Your answer should be one number, the count of lines in the entries holding the word "Testando".

╔══

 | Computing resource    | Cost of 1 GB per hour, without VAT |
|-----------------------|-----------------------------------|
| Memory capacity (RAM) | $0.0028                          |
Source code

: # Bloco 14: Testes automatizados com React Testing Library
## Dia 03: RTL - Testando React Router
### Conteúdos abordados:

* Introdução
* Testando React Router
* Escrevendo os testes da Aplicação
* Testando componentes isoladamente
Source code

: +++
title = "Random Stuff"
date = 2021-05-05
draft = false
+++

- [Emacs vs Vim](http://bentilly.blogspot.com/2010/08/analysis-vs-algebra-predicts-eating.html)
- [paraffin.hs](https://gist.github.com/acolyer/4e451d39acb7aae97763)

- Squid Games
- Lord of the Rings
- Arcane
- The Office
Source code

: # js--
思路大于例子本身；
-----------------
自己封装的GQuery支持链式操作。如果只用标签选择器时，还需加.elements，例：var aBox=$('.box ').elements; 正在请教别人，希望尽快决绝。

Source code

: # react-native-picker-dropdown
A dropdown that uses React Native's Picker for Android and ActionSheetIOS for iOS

╚══

EXPECTED ANSWER:
3